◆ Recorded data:
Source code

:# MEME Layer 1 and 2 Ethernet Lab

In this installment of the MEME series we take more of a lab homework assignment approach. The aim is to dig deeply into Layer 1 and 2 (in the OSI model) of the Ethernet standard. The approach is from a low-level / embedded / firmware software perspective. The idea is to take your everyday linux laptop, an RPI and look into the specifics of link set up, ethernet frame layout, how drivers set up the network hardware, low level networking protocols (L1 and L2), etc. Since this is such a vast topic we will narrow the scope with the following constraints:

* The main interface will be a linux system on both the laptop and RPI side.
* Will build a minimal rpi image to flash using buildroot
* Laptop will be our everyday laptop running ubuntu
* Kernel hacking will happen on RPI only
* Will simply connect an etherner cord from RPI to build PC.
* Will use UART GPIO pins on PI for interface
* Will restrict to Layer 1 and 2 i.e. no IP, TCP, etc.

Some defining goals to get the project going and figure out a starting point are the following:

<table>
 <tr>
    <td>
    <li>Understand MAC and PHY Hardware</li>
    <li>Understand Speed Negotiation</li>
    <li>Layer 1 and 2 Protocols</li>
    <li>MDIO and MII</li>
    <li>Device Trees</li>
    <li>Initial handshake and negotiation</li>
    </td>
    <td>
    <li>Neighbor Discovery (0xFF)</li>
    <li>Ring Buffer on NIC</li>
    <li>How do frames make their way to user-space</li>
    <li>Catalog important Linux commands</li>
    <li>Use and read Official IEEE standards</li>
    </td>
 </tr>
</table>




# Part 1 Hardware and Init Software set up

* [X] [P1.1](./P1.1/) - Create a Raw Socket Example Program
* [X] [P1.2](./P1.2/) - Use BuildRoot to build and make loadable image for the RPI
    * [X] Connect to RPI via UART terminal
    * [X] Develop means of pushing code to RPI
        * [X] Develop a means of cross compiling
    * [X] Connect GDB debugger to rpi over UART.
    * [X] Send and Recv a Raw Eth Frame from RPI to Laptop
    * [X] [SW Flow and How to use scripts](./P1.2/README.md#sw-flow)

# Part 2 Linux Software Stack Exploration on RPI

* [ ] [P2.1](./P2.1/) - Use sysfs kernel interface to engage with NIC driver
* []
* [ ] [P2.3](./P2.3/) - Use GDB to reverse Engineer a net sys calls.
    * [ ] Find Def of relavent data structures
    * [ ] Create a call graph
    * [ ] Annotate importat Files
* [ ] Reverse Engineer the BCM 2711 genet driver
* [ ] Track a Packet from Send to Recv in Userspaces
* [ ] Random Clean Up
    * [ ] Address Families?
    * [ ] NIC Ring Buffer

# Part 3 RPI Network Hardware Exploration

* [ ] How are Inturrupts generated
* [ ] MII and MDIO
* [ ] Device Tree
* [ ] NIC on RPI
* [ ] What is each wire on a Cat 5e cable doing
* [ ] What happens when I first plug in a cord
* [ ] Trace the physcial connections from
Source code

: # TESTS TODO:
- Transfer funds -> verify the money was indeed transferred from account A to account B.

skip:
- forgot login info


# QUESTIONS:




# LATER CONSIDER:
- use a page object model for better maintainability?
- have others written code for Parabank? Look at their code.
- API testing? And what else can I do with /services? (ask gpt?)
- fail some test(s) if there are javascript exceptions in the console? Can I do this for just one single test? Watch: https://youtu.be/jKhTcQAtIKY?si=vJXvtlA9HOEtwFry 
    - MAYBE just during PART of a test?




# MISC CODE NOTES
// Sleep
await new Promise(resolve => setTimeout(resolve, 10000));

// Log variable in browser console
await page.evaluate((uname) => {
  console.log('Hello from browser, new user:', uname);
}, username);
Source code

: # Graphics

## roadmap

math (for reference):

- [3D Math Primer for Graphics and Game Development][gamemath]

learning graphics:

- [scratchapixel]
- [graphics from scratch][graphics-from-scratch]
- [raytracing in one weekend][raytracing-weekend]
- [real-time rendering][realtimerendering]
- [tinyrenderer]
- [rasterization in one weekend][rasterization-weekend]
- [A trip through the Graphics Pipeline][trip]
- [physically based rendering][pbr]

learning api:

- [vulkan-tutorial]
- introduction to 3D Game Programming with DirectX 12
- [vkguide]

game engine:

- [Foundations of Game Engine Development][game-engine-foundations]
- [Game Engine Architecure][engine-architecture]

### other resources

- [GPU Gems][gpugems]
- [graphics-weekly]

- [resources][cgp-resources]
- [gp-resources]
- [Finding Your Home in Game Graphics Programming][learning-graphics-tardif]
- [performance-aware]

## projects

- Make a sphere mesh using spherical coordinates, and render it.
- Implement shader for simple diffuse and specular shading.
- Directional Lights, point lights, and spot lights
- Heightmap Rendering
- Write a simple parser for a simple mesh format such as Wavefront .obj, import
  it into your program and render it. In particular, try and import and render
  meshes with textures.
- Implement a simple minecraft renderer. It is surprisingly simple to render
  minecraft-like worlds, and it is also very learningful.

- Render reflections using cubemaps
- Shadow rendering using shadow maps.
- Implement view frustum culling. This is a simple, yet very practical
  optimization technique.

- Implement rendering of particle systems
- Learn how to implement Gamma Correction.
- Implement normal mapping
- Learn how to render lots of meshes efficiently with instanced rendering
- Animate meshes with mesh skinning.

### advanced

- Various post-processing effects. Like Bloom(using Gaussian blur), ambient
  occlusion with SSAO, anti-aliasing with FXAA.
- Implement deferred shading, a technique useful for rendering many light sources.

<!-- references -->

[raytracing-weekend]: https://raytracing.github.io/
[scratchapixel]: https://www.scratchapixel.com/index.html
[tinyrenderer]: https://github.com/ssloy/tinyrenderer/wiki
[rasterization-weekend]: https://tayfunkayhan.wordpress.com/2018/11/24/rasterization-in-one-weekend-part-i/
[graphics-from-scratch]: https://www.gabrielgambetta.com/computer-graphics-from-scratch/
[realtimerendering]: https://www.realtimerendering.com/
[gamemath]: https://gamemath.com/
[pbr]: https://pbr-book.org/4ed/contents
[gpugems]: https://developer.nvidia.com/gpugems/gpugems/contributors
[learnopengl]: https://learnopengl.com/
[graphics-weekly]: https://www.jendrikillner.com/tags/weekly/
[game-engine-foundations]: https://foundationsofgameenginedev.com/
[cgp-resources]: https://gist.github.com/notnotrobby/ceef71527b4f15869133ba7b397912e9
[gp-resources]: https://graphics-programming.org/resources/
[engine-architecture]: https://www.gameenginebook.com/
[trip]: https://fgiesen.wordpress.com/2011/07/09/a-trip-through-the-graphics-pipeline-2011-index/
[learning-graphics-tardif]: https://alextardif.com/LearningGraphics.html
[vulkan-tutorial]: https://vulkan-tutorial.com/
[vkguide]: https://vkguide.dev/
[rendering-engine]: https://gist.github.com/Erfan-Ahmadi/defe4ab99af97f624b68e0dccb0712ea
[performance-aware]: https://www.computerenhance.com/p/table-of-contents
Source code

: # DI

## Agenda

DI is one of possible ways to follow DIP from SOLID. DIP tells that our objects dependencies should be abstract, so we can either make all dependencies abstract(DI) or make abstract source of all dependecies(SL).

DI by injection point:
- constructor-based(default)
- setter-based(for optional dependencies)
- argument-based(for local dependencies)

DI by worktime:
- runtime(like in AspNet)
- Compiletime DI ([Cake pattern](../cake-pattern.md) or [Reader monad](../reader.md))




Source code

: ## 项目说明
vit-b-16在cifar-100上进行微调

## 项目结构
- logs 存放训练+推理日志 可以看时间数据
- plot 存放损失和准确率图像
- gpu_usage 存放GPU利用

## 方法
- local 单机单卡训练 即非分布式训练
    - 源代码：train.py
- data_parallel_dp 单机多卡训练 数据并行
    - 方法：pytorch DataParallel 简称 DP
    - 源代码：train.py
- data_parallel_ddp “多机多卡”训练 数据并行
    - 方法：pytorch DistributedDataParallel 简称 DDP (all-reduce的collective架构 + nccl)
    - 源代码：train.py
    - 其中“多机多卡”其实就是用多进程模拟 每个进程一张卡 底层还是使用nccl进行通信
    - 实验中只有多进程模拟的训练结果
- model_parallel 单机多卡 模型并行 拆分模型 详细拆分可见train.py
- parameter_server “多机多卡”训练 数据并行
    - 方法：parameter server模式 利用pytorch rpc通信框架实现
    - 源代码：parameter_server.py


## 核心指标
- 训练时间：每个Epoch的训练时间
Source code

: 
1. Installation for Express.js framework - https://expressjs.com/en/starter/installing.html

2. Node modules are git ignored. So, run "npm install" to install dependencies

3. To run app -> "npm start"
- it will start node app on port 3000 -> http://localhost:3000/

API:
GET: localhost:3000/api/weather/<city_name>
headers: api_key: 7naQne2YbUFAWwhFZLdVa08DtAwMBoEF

◆ Exercise brief: Output the lines of the records above exactly as they appear, from the line containing "# Part 2 Linux" through the line containing "Annotate importat Files".

◆ Exercise response:
# Part 2 Linux Software Stack Exploration on RPI

* [ ] [P2.1](./P2.1/) - Use sysfs kernel interface to engage with NIC driver
* []
* [ ] [P2.3](./P2.3/) - Use GDB to reverse Engineer a net sys calls.
    * [ ] Find Def of relavent data structures
    * [ ] Create a call graph
    * [ ] Annotate importat Files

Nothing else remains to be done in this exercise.